WHAT THIS TASK INVOLVES:
Using the entries that follow, please report how many lines contain the word "optimizes", with no other words.

Excerpts from a dataset:
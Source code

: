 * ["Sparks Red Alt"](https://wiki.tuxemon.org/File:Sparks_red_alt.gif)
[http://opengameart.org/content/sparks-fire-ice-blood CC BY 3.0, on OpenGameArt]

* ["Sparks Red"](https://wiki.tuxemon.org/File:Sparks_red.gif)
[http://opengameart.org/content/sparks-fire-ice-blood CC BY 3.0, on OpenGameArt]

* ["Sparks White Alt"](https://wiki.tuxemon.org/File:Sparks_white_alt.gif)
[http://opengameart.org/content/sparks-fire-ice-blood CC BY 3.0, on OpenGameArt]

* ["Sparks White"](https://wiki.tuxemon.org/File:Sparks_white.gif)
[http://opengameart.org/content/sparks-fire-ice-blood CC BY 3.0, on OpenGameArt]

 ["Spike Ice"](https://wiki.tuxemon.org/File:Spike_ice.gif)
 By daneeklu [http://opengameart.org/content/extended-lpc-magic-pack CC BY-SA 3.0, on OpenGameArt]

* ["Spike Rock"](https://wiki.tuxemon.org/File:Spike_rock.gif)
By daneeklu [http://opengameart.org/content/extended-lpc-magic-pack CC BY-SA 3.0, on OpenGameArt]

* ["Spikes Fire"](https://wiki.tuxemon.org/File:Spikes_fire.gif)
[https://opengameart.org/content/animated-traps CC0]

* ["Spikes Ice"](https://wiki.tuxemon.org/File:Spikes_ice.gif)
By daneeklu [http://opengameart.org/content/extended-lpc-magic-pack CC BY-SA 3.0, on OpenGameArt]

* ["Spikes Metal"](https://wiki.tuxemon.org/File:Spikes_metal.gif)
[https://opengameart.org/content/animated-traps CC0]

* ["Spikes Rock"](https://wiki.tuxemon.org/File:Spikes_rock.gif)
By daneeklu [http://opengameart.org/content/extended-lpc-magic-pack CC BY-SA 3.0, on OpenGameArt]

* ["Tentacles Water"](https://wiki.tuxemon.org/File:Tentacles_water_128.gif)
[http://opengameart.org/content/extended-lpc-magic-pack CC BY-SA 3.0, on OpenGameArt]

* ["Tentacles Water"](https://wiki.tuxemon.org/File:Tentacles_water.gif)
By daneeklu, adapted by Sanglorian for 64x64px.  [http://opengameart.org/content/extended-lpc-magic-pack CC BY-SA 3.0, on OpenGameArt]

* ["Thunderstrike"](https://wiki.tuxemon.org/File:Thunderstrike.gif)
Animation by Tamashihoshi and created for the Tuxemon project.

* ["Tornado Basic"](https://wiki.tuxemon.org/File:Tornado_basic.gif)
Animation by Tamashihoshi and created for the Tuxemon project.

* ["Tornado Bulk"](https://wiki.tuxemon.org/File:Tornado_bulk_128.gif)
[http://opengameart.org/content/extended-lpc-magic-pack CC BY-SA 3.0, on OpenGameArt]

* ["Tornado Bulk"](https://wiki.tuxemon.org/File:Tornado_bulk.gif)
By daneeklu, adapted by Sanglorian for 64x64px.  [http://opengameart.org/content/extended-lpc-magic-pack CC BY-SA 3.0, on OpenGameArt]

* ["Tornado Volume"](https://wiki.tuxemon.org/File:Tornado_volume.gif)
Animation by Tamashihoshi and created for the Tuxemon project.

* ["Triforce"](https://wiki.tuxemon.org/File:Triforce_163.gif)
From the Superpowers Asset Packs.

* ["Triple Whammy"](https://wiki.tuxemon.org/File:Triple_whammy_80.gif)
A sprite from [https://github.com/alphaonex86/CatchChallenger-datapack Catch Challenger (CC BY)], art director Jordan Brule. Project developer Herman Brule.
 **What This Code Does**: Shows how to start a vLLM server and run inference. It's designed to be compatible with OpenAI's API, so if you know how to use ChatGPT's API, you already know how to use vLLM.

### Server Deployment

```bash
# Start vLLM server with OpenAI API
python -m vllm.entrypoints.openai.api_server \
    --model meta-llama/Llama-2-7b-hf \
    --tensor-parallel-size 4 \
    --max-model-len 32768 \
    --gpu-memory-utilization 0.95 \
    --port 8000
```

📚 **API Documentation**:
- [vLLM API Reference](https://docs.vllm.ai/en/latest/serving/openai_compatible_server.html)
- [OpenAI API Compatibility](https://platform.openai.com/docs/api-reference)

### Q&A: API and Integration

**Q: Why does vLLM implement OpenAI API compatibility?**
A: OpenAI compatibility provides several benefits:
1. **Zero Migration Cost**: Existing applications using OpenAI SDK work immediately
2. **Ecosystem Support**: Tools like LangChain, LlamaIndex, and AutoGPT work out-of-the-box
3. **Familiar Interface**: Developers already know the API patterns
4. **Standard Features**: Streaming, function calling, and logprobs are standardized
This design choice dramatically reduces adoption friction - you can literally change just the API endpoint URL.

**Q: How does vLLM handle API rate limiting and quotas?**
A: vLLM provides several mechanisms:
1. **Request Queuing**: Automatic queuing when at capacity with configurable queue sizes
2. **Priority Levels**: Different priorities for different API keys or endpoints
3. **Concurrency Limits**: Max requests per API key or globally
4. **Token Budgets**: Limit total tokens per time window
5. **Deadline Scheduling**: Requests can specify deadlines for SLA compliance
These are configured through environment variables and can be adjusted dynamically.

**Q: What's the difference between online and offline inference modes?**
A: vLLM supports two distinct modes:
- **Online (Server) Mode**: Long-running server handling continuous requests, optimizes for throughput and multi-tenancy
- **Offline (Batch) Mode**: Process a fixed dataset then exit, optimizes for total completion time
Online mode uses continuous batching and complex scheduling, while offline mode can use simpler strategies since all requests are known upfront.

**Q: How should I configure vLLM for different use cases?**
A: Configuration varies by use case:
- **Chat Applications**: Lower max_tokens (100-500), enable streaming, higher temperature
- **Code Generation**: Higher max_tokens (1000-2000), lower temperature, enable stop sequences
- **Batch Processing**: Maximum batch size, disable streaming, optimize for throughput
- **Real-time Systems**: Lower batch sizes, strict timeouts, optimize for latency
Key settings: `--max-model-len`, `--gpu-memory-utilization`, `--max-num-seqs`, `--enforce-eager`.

WRITTEN REPLY:
2